### Given entries
--- --- ---

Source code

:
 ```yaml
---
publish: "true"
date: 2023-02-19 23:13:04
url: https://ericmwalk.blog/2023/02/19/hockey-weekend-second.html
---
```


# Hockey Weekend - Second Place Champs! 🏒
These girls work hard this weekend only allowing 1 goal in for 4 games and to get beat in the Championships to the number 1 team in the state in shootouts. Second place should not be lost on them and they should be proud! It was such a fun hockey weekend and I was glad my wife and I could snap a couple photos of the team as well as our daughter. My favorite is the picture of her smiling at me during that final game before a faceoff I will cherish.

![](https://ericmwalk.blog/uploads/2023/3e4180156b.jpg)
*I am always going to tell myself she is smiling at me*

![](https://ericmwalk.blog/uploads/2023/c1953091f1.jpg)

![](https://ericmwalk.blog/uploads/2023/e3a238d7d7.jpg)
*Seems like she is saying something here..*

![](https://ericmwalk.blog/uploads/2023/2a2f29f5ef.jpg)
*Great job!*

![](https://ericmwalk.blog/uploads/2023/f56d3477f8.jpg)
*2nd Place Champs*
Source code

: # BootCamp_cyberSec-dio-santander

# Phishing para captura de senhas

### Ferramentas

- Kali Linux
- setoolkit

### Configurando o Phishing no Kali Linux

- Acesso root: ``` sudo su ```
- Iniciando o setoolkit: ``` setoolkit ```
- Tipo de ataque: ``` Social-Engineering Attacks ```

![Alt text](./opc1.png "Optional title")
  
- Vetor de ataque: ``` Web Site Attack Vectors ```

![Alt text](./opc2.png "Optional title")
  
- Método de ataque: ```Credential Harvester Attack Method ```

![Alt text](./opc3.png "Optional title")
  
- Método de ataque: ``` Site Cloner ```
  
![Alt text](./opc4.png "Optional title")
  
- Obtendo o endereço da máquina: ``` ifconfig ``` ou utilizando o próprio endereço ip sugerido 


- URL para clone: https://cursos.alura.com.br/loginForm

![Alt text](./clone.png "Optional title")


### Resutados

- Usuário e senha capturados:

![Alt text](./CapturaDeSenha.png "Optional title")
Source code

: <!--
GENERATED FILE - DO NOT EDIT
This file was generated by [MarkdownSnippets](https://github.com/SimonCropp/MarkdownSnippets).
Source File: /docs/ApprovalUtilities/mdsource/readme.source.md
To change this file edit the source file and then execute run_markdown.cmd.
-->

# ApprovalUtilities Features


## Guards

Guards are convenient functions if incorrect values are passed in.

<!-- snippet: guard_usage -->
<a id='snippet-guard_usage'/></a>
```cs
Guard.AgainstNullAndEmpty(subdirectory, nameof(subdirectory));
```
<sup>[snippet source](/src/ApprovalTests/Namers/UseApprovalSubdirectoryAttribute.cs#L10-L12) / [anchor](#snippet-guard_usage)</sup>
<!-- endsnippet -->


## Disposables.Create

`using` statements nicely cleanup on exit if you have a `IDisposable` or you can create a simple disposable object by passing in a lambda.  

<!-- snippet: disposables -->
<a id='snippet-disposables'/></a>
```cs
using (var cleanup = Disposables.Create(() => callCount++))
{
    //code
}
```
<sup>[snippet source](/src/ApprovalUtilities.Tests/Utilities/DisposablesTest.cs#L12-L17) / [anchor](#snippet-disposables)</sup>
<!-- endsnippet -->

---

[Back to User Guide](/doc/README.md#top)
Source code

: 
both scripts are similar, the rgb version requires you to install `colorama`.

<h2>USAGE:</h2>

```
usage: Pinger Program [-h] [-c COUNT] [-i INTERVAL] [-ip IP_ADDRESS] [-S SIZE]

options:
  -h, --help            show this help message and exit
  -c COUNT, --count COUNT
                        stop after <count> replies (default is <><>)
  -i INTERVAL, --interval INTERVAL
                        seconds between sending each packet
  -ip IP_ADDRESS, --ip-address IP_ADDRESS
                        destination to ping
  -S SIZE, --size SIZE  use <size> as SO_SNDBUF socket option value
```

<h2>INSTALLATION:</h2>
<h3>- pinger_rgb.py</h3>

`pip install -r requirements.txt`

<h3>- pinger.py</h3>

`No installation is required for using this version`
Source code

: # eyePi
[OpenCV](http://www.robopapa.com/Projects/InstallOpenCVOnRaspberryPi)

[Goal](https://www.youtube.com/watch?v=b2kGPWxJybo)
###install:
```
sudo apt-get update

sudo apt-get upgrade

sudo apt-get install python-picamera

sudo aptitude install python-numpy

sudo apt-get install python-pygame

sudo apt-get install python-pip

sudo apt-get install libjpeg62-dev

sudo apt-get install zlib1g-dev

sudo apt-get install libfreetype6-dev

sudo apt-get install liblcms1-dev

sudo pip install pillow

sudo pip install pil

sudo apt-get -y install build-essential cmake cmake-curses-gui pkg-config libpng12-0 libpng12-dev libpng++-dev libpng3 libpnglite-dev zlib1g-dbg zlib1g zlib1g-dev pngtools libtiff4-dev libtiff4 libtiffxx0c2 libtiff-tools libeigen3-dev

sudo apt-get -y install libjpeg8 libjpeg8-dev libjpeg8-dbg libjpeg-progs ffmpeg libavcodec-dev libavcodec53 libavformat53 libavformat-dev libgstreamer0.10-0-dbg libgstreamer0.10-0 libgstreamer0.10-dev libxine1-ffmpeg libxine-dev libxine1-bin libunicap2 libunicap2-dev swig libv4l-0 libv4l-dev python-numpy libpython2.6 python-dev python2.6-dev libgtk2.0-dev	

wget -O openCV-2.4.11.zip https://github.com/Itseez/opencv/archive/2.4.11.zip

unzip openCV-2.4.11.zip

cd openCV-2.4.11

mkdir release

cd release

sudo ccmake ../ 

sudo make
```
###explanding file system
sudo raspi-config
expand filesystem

--- --- ---

Would you show each line of the listing above that has the string "anchor"?

### Result
<sup>[snippet source](/src/ApprovalTests/Namers/UseApprovalSubdirectoryAttribute.cs#L10-L12) / [anchor](#snippet-guard_usage)</sup>
<sup>[snippet source](/src/ApprovalUtilities.Tests/Utilities/DisposablesTest.cs#L12-L17) / [anchor](#snippet-disposables)</sup>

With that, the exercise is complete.